As with Doc and the Bear,
this was just dashed off for the memory,
never edited and forgotten for a spell, here it is warts an all,
just another fun adventure with the critters…
Coyote Holds a Singing Lesson
It’s Saturday night, (7/15/06). I had made a rum and coke and settled in at the computer to work on The Fire Mask, my current Sci-Fi short (opps, not this one!) story. Worked ‘til one AM last night and it was flowing well. Today, I also planned to write, but fate made me a plumber. Among other things: I drove to Grand Junction and I have a new potty in The White Tiger. (Hey, at least it was Saturday, instead of Sunday, Centennial RV was open and had the goods!) I do not wish to dwell upon that part of my day.
It was going well again tonight. I had worked maybe an hour or so; I lose track, been in and out a time or two and finished the rum and coke. Now, it was probably around 8:50 or so, just getting dark; the crepuscular hour. (I always like to write at this time of night and I take breaks and go outside to keep up with the deer, the sunset and the oncoming stars, etc.) Writing along;… and this coyote starts to bark, close. At first, I thought it might be the den of pups in the rocks on my side of the gully west of A—-’s house; that sometimes practice their howling skills abut this time of night. But no! It has been weeks since I’d heard them and they are must out of the den by now. So, I turn down my pops classical station on my Sirius boom box and I turn out the light that I had only turned on maybe ten or fifteen minutes before, and leaned on the couch in front of the open window facing north up the field.
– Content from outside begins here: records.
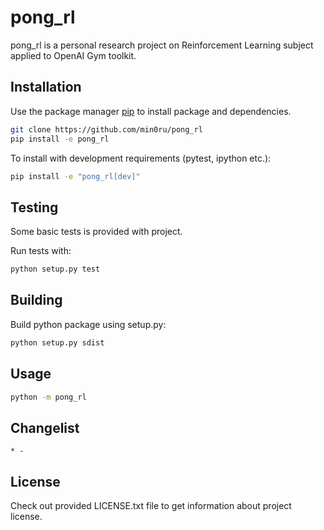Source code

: # pong_rl 

pong_rl is a personal research project on Reinforcement Learning subject applied to OpenAI Gym toolkit.

## Installation

Use the package manager [pip](https://pip.pypa.io/en/stable/) to install package and dependencies.

```bash
git clone https://github.com/min0ru/pong_rl
pip install -e pong_rl
```

To install with development requirements (pytest, ipython etc.):

```bash
pip install -e "pong_rl[dev]"
```

## Testing

Some basic tests is provided with project.

Run tests with:

```bash
python setup.py test
```

## Building

Build python package using setup.py:

```bash
python setup.py sdist
```

## Usage

```bash
python -m pong_rl
```

## Changelist

    * -

## License

Check out provided LICENSE.txt file to get information about project license.
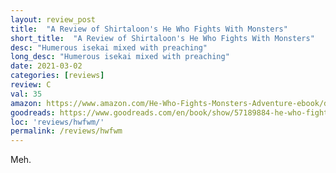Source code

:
 ```yaml
---
layout: review_post
title:  "A Review of Shirtaloon's He Who Fights With Monsters"
short_title:  "A Review of Shirtaloon's He Who Fights With Monsters"
desc: "Humerous isekai mixed with preaching"
long_desc: "Humerous isekai mixed with preaching"
date: 2021-03-02
categories: [reviews]
review: C
val: 35
amazon: https://www.amazon.com/He-Who-Fights-Monsters-Adventure-ebook/dp/B08WCT9W26
goodreads: https://www.goodreads.com/en/book/show/57189884-he-who-fights-with-monsters
loc: 'reviews/hwfwm/'
permalink: /reviews/hwfwm
---
```


Meh.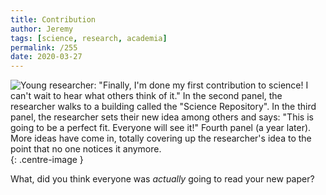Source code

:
 ```yaml
---
title: Contribution
author: Jeremy
tags: [science, research, academia]
permalink: /255
date: 2020-03-27
---
```


![Young researcher: "Finally, I'm done my first contribution to science! I can't wait to hear what others think of it." In the second panel, the researcher walks to a building called the "Science Repository". In the third panel, the researcher sets their new idea among others and says: "This is going to be a perfect fit. Everyone will see it!" Fourth panel (a year later). More ideas have come in, totally covering up the researcher's idea to the point that no one notices it anymore.](https://res.cloudinary.com/dh3hm8pb7/image/upload/c_scale,q_auto:best,w_615/v1535842782/Handwaving/Published/Contribution.png){: .centre-image }

What, did you think everyone was *actually* going to read your new paper?

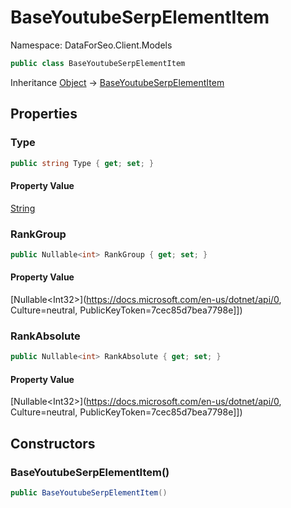 # BaseYoutubeSerpElementItem

Namespace: DataForSeo.Client.Models

```csharp
public class BaseYoutubeSerpElementItem
```

Inheritance [Object](https://docs.microsoft.com/en-us/dotnet/api/Object) → [BaseYoutubeSerpElementItem](./BaseYoutubeSerpElementItem.md)

## Properties

### **Type**

```csharp
public string Type { get; set; }
```

#### Property Value

[String](https://docs.microsoft.com/en-us/dotnet/api/String)<br>

### **RankGroup**

```csharp
public Nullable<int> RankGroup { get; set; }
```

#### Property Value

[Nullable&lt;Int32&gt;](https://docs.microsoft.com/en-us/dotnet/api/0, Culture=neutral, PublicKeyToken=7cec85d7bea7798e]])<br>

### **RankAbsolute**

```csharp
public Nullable<int> RankAbsolute { get; set; }
```

#### Property Value

[Nullable&lt;Int32&gt;](https://docs.microsoft.com/en-us/dotnet/api/0, Culture=neutral, PublicKeyToken=7cec85d7bea7798e]])<br>

## Constructors

### **BaseYoutubeSerpElementItem()**

```csharp
public BaseYoutubeSerpElementItem()
```
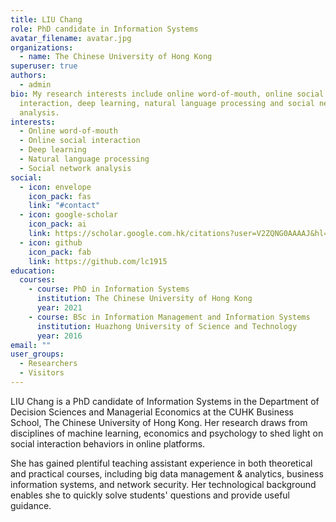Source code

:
 ```yaml
---
title: LIU Chang
role: PhD candidate in Information Systems
avatar_filename: avatar.jpg
organizations:
  - name: The Chinese University of Hong Kong
superuser: true
authors:
  - admin
bio: My research interests include online word-of-mouth, online social
  interaction, deep learning, natural language processing and social network
  analysis.
interests:
  - Online word-of-mouth
  - Online social interaction
  - Deep learning
  - Natural language processing
  - Social network analysis
social:
  - icon: envelope
    icon_pack: fas
    link: "#contact"
  - icon: google-scholar
    icon_pack: ai
    link: https://scholar.google.com.hk/citations?user=V2ZQNG0AAAAJ&hl=en
  - icon: github
    icon_pack: fab
    link: https://github.com/lc1915
education:
  courses:
    - course: PhD in Information Systems
      institution: The Chinese University of Hong Kong
      year: 2021
    - course: BSc in Information Management and Information Systems
      institution: Huazhong University of Science and Technology
      year: 2016
email: ""
user_groups:
  - Researchers
  - Visitors
---
```

LIU Chang is a PhD candidate of Information Systems in the Department of Decision Sciences and Managerial Economics at the CUHK Business School, The Chinese University of Hong Kong. Her research draws from disciplines of machine learning, economics and psychology to shed light on social interaction behaviors in online platforms.

She has gained plentiful teaching assistant experience in both theoretical and practical courses, including big data management & analytics, business information systems, and network security. Her technological background enables she to quickly solve students' questions and provide useful guidance. 
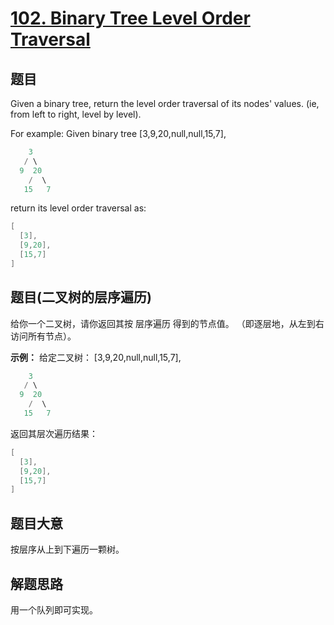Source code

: # [102. Binary Tree Level Order Traversal](https://leetcode-cn.com/problems/binary-tree-level-order-traversal/)

## 题目

Given a binary tree, return the level order traversal of its nodes' values. (ie, from left to right, level by level).

For example:
Given binary tree [3,9,20,null,null,15,7],

```c
    3
   / \
  9  20
    /  \
   15   7
```

return its level order traversal as:

```c
[
  [3],
  [9,20],
  [15,7]
]
```

## 题目(二叉树的层序遍历)

给你一个二叉树，请你返回其按 层序遍历 得到的节点值。 （即逐层地，从左到右访问所有节点）。

**示例：**
给定二叉树： [3,9,20,null,null,15,7],

```c
    3
   / \
  9  20
    /  \
   15   7
```

返回其层次遍历结果：

```c
[
  [3],
  [9,20],
  [15,7]
]
```

## 题目大意

按层序从上到下遍历一颗树。

## 解题思路

用一个队列即可实现。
This fellow is close, I can hear him breathe and every little catch of the yips and howls in his throat. By now he’s got A—-’s dogs fired up and barking good. So, I grab the night vision scope and go out the door and carefully around to the front of the White Tiger and peek around. The main glare of the sunset is about forty-five degrees off to my left but the glow is still a lot for the scope even though I’m looking along the sage margin which is darker. The grass in the field is still too bright to get detail, but there he is! He’s about fifty yards up the field margin, close to the sage. This fellow is dancing about in the same spot, raising his head for the howls and barking and yipping. He can’t see the dogs and the dogs can’t see him. Its a quarter mile or more to A—-’s and the coyote is still sixty or eighty yards from the edge of the sage and oaks where he could look across the swale of A—-’s big field and actually see the house and the dogs.
He’s barking a throaty, a bit breathy or coughing “arf”, repeated four but usually five times about every five seconds. There are sounds that coyotes make that are similar to the jackals on Charlie’s Creatures of the Night tape; some of these sounds are like some of those. If the dogs seem to flag, he throws in a nice short howl, cut off at the end by a throaty inhale sound. This goes on for ten or fifteen minutes. But the coyote has started adding another sound to the repertoire. This one is that nice little low chuckling that they do. It always sounds like laughing to me. I wouldn’t doubt for a minute that this sound is one of the things that made the Indians decide that coyote was the trickster. The impression was hard to escape that this fellow was jerking the nice doggies’ chains and laughing at them; certainly showing that he can control them. They bark and howl at his pleasure.